Autoren

1427
 

Aufzeichnungen

194041
Registrierung Passwort vergessen?
Memuarist » Members » Roman_Kravchenko » Передышка

Передышка

20.05.1940
Кременец, Тернопольская, Украина

Передышка — это очень краткий отрезок времени. В те без малого два года — с осени тридцать девятого по июнь сорок первого — я ощутил Родину. В Кременце открылись школы: украинские, еврейские, польская, русская. Меня зачислили в шестой, хотя могли бы и в седьмой,...ну да ладно. В классе теперь был даже грузин Гоги, сын командира из военного городка. Там теперь, на месте уланов, стояли танкисты. Хотя об этом было нельзя говорить: военная тайна. Почему? Ведь все знают...А в классе никто никого не упрекал в том, что он не той национальности, и это было хорошо! Из военного городка «восточных» ребят возили к нам на газике. У него заводская марка на радиаторе очень похожа на фордовскую: такой овал и в нём ГАЗ, а там был таким же шрифтом FORD. Объяснили: потому что оборудование для Горьковского автозавода покупали у Форда.
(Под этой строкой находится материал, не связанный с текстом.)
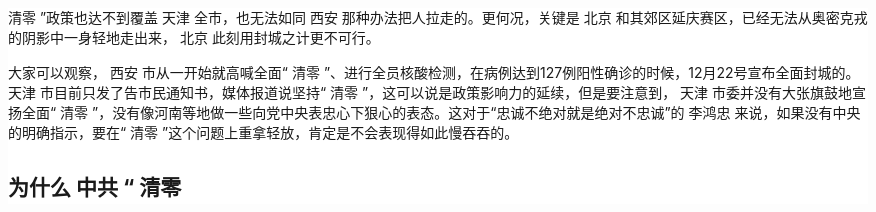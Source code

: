   <ok href="/term/236044">
   清零
  </ok>
  ”政策也达不到覆盖
  <ok href="/term/1273">
   天津
  </ok>
  全市，也无法如同
  <ok href="/term/13625">
   西安
  </ok>
  那种办法把人拉走的。更何况，关键是
  <ok href="/term/2252">
   北京
  </ok>
  和其郊区延庆赛区，已经无法从奥密克戎的阴影中一身轻地走出来，
  <ok href="/term/2252">
   北京
  </ok>
  此刻用封城之计更不可行。
 </p>
 <p>
  大家可以观察，
  <ok href="/term/13625">
   西安
  </ok>
  市从一开始就高喊全面“
  <ok href="/term/236044">
   清零
  </ok>
  ”、进行全员核酸检测，在病例达到127例阳性确诊的时候，12月22号宣布全面封城的。
  <ok href="/term/1273">
   天津
  </ok>
  市目前只发了告市民通知书，媒体报道说坚持“
  <ok href="/term/236044">
   清零
  </ok>
  ”，这可以说是政策影响力的延续，但是要注意到，
  <ok href="/term/1273">
   天津
  </ok>
  市委并没有大张旗鼓地宣扬全面“
  <ok href="/term/236044">
   清零
  </ok>
  ”，没有像河南等地做一些向党中央表忠心下狠心的表态。这对于“忠诚不绝对就是绝对不忠诚”的
  <ok href="/term/12226">
   李鸿忠
  </ok>
  来说，如果没有中央的明确指示，要在“
  <ok href="/term/236044">
   清零
  </ok>
  ”这个问题上重拿轻放，肯定是不会表现得如此慢吞吞的。
 </p>
 <h2>
  为什么
  <ok href="/term/1059">
   中共
  </ok>
  “
  <ok href="/term/236044">
   清零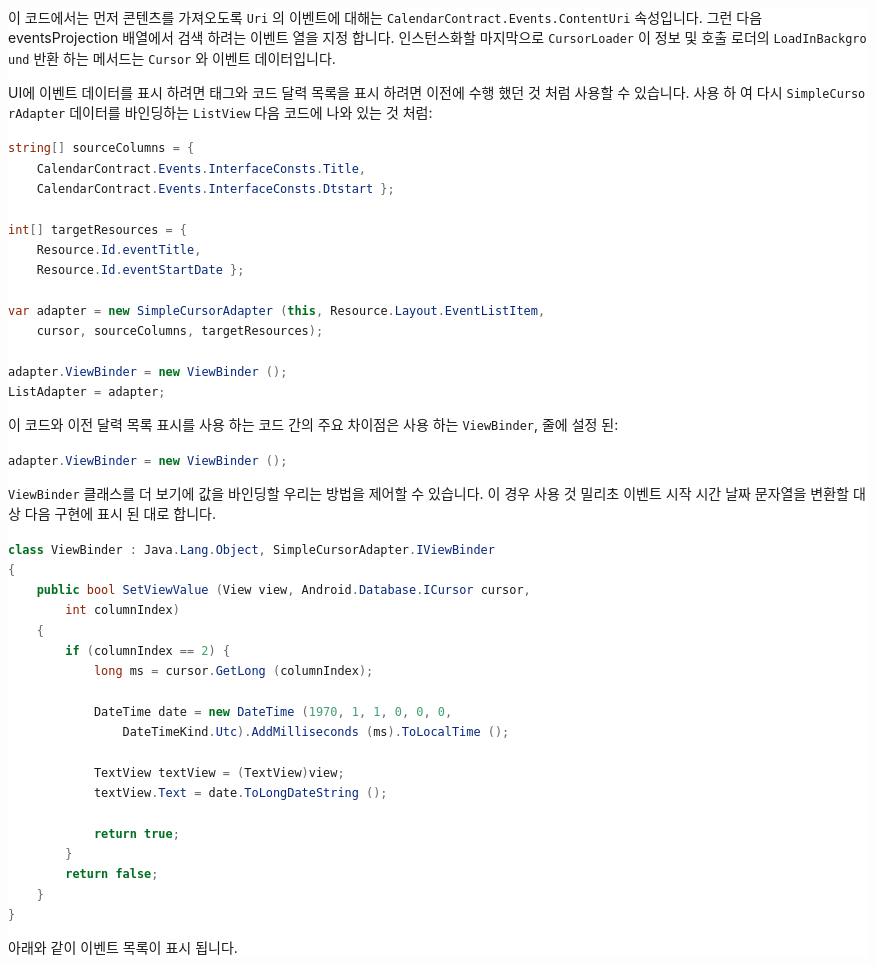 이 코드에서는 먼저 콘텐츠를 가져오도록 `Uri` 의 이벤트에 대해는 `CalendarContract.Events.ContentUri` 속성입니다. 그런 다음 eventsProjection 배열에서 검색 하려는 이벤트 열을 지정 합니다.
인스턴스화할 마지막으로 `CursorLoader` 이 정보 및 호출 로더의 `LoadInBackground` 반환 하는 메서드는 `Cursor` 와 이벤트 데이터입니다.

UI에 이벤트 데이터를 표시 하려면 태그와 코드 달력 목록을 표시 하려면 이전에 수행 했던 것 처럼 사용할 수 있습니다. 사용 하 여 다시 `SimpleCursorAdapter` 데이터를 바인딩하는 `ListView` 다음 코드에 나와 있는 것 처럼:

```csharp
string[] sourceColumns = {
    CalendarContract.Events.InterfaceConsts.Title,
    CalendarContract.Events.InterfaceConsts.Dtstart };

int[] targetResources = {
    Resource.Id.eventTitle,
    Resource.Id.eventStartDate };

var adapter = new SimpleCursorAdapter (this, Resource.Layout.EventListItem,
    cursor, sourceColumns, targetResources);

adapter.ViewBinder = new ViewBinder ();       
ListAdapter = adapter;
```

이 코드와 이전 달력 목록 표시를 사용 하는 코드 간의 주요 차이점은 사용 하는 `ViewBinder`, 줄에 설정 된:

```csharp
adapter.ViewBinder = new ViewBinder ();
```

`ViewBinder` 클래스를 더 보기에 값을 바인딩할 우리는 방법을 제어할 수 있습니다. 이 경우 사용 것 밀리초 이벤트 시작 시간 날짜 문자열을 변환할 대상 다음 구현에 표시 된 대로 합니다.

```csharp
class ViewBinder : Java.Lang.Object, SimpleCursorAdapter.IViewBinder
{    
    public bool SetViewValue (View view, Android.Database.ICursor cursor,
        int columnIndex)
    {
        if (columnIndex == 2) {
            long ms = cursor.GetLong (columnIndex);

            DateTime date = new DateTime (1970, 1, 1, 0, 0, 0,
                DateTimeKind.Utc).AddMilliseconds (ms).ToLocalTime ();

            TextView textView = (TextView)view;
            textView.Text = date.ToLongDateString ();

            return true;
        }
        return false;
    }    
}
```

아래와 같이 이벤트 목록이 표시 됩니다.
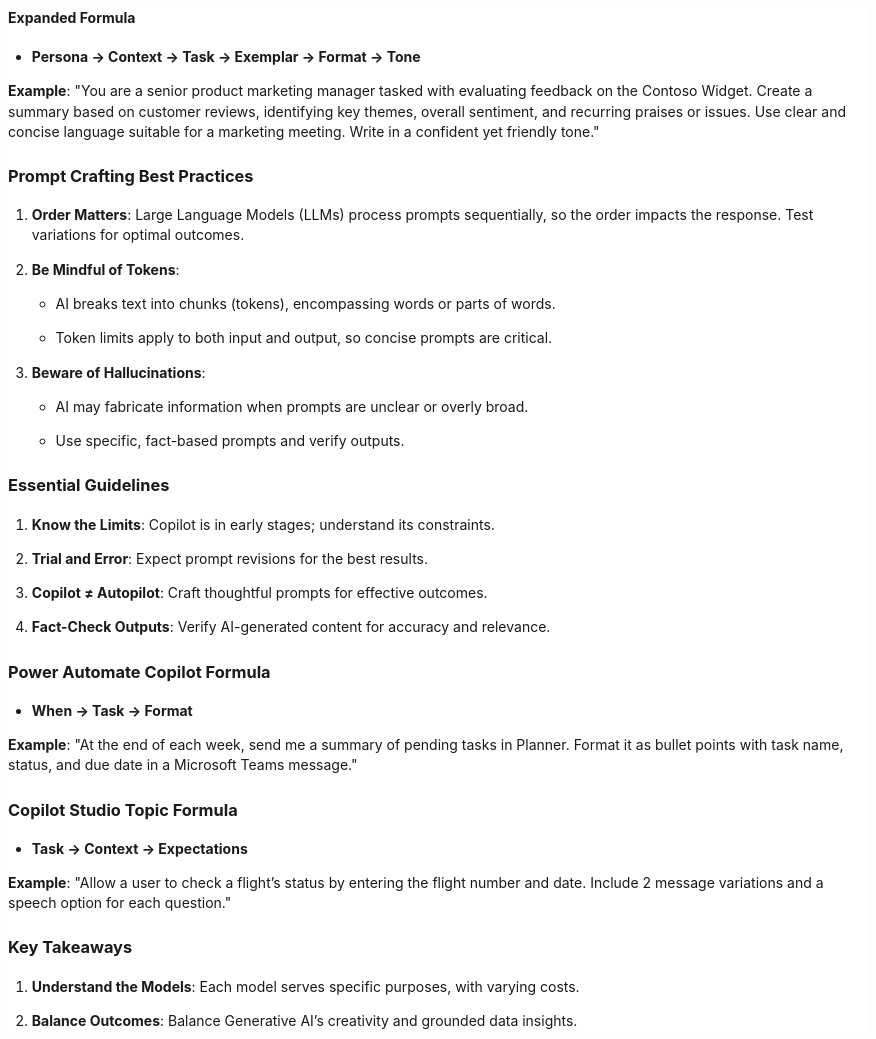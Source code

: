 #### Expanded Formula

- **Persona → Context → Task → Exemplar → Format → Tone**
    

**Example**: "You are a senior product marketing manager tasked with evaluating feedback on the Contoso Widget. Create a summary based on customer reviews, identifying key themes, overall sentiment, and recurring praises or issues. Use clear and concise language suitable for a marketing meeting. Write in a confident yet friendly tone."

### Prompt Crafting Best Practices

1. **Order Matters**: Large Language Models (LLMs) process prompts sequentially, so the order impacts the response. Test variations for optimal outcomes.
    
2. **Be Mindful of Tokens**:
    
    - AI breaks text into chunks (tokens), encompassing words or parts of words.
        
    - Token limits apply to both input and output, so concise prompts are critical.
        
3. **Beware of Hallucinations**:
    
    - AI may fabricate information when prompts are unclear or overly broad.
        
    - Use specific, fact-based prompts and verify outputs.
        

### Essential Guidelines

1. **Know the Limits**: Copilot is in early stages; understand its constraints.
    
2. **Trial and Error**: Expect prompt revisions for the best results.
    
3. **Copilot ≠ Autopilot**: Craft thoughtful prompts for effective outcomes.
    
4. **Fact-Check Outputs**: Verify AI-generated content for accuracy and relevance.
    

### Power Automate Copilot Formula

- **When → Task → Format**
    

**Example**: "At the end of each week, send me a summary of pending tasks in Planner. Format it as bullet points with task name, status, and due date in a Microsoft Teams message."

### Copilot Studio Topic Formula

- **Task → Context → Expectations**
    

**Example**: "Allow a user to check a flight’s status by entering the flight number and date. Include 2 message variations and a speech option for each question."

### Key Takeaways

1. **Understand the Models**: Each model serves specific purposes, with varying costs.
    
2. **Balance Outcomes**: Balance Generative AI’s creativity and grounded data insights.
    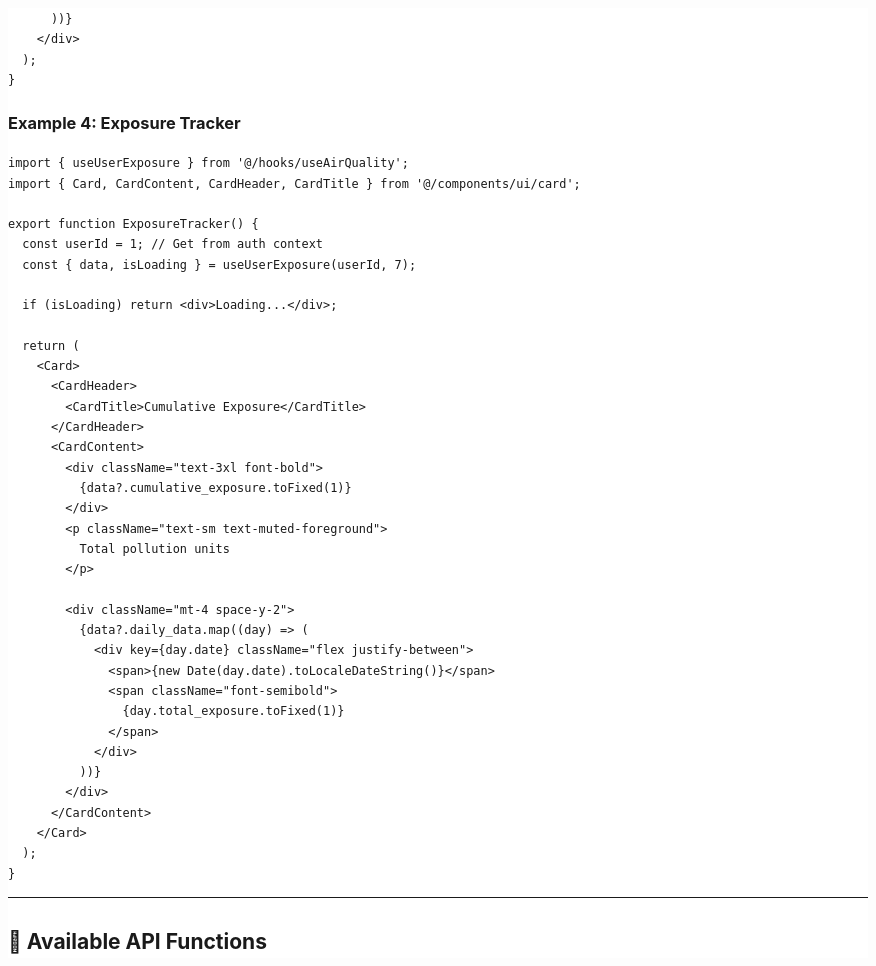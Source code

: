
```tsx
      ))}
    </div>
  );
}
```

### Example 4: Exposure Tracker

```tsx
import { useUserExposure } from '@/hooks/useAirQuality';
import { Card, CardContent, CardHeader, CardTitle } from '@/components/ui/card';

export function ExposureTracker() {
  const userId = 1; // Get from auth context
  const { data, isLoading } = useUserExposure(userId, 7);

  if (isLoading) return <div>Loading...</div>;

  return (
    <Card>
      <CardHeader>
        <CardTitle>Cumulative Exposure</CardTitle>
      </CardHeader>
      <CardContent>
        <div className="text-3xl font-bold">
          {data?.cumulative_exposure.toFixed(1)}
        </div>
        <p className="text-sm text-muted-foreground">
          Total pollution units
        </p>
        
        <div className="mt-4 space-y-2">
          {data?.daily_data.map((day) => (
            <div key={day.date} className="flex justify-between">
              <span>{new Date(day.date).toLocaleDateString()}</span>
              <span className="font-semibold">
                {day.total_exposure.toFixed(1)}
              </span>
            </div>
          ))}
        </div>
      </CardContent>
    </Card>
  );
}
```

---

## 🎨 Available API Functions
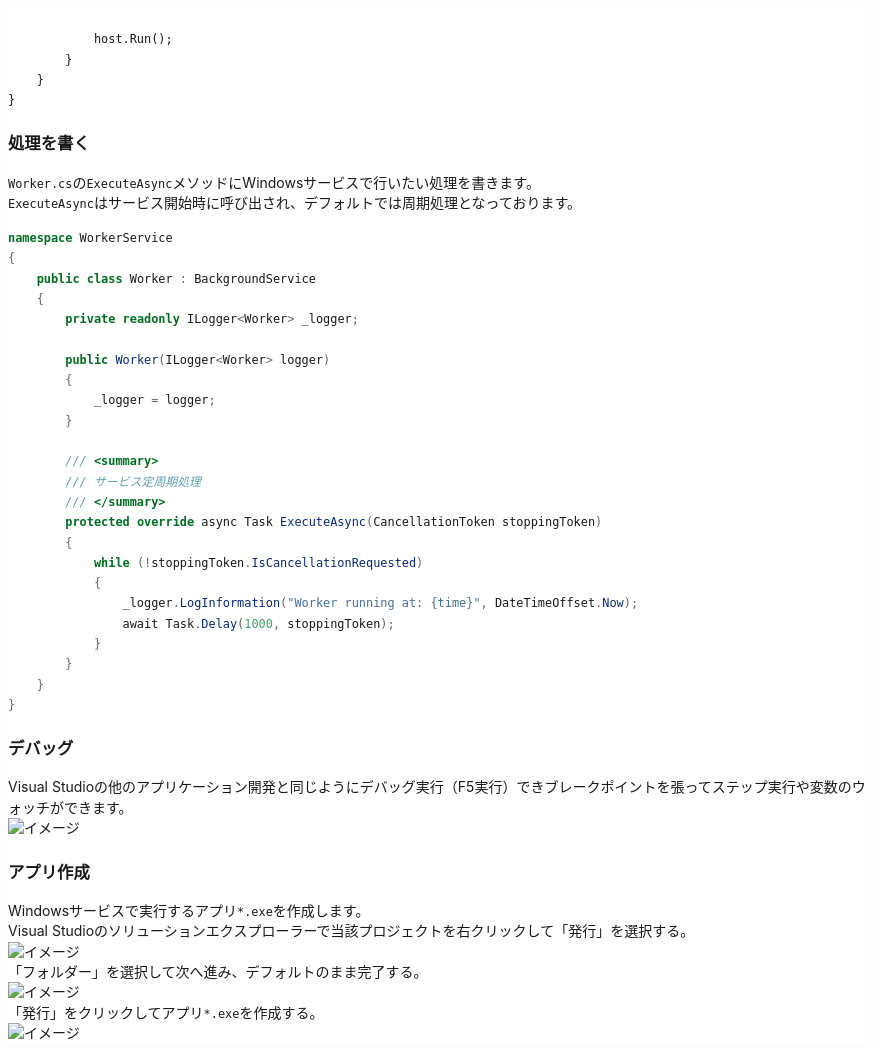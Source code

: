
 ```diff

            host.Run();
        }
    }
}
```

### 処理を書く
`Worker.cs`の`ExecuteAsync`メソッドにWindowsサービスで行いたい処理を書きます。<br>
`ExecuteAsync`はサービス開始時に呼び出され、デフォルトでは周期処理となっております。
```csharp
namespace WorkerService
{
    public class Worker : BackgroundService
    {
        private readonly ILogger<Worker> _logger;

        public Worker(ILogger<Worker> logger)
        {
            _logger = logger;
        }

        /// <summary>
        /// サービス定周期処理
        /// </summary>
        protected override async Task ExecuteAsync(CancellationToken stoppingToken)
        {
            while (!stoppingToken.IsCancellationRequested)
            {
                _logger.LogInformation("Worker running at: {time}", DateTimeOffset.Now);
                await Task.Delay(1000, stoppingToken);
            }
        }
    }
}
```
### デバッグ
Visual Studioの他のアプリケーション開発と同じようにデバッグ実行（F5実行）できブレークポイントを張ってステップ実行や変数のウォッチができます。<br>
![イメージ](/blog/assets/img/ワーカーサービスのデバッグ.png)

### アプリ作成
Windowsサービスで実行するアプリ`*.exe`を作成します。<br>
Visual Studioのソリューションエクスプローラーで当該プロジェクトを右クリックして「発行」を選択する。<br>
![イメージ](/blog/assets/img/ワーカーサービス_アプリの発行1.png)<br>
「フォルダー」を選択して次へ進み、デフォルトのまま完了する。<br>
![イメージ](/blog/assets/img/ワーカーサービス_アプリの発行2.png)<br>
「発行」をクリックしてアプリ`*.exe`を作成する。<br>
![イメージ](/blog/assets/img/ワーカーサービス_アプリの発行3.png)<br>
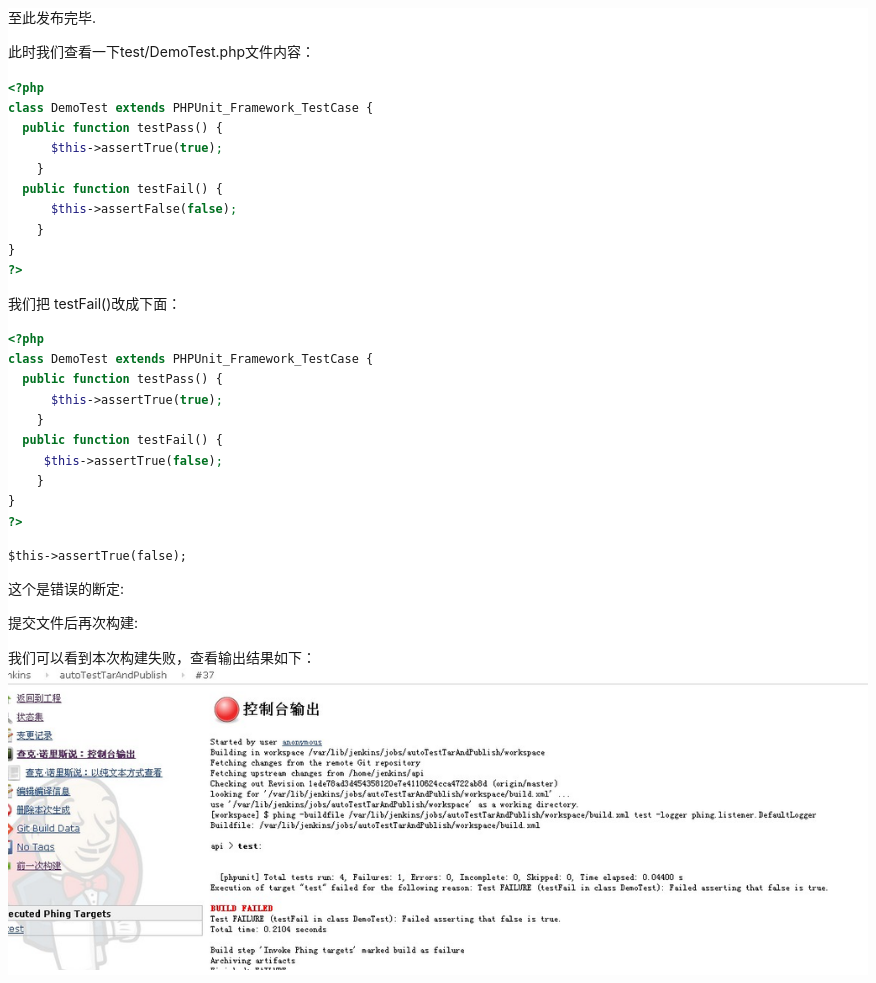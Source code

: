 至此发布完毕.  

此时我们查看一下test/DemoTest.php文件内容：  

```php
<?php
class DemoTest extends PHPUnit_Framework_TestCase {
  public function testPass() {
      $this->assertTrue(true);
    }
  public function testFail() {
      $this->assertFalse(false);
    }
}
?>
```

我们把 testFail()改成下面：  

```php
<?php
class DemoTest extends PHPUnit_Framework_TestCase {
  public function testPass() {
      $this->assertTrue(true);
    }
  public function testFail() {
     $this->assertTrue(false);
    }
}
?>
```

`$this->assertTrue(false);`  

这个是错误的断定:  

提交文件后再次构建:  

我们可以看到本次构建失败，查看输出结果如下：  
![](_v_images/20190428120456162_31746.png)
Но всё равно, машина-то советская. В классе училась дочь командира полка Люся. И ещё трое ребят, в том числе Гоги. Его посадили за одну парту со мной. И он сразу привязался ко мне из-за велосипеда: «Как так, в доме у вас два велосипеда?! Капиталисты вы, буржуи, раскулачить вас надо!» Согласились на том, что мой велосипед будет как бы наш общий, коллективный: Гоги будет кататься, сколько ему захочется, на переменах и после уроков . И в выходные. А я буду ездить в школу. Потому что далеко. Так и решили.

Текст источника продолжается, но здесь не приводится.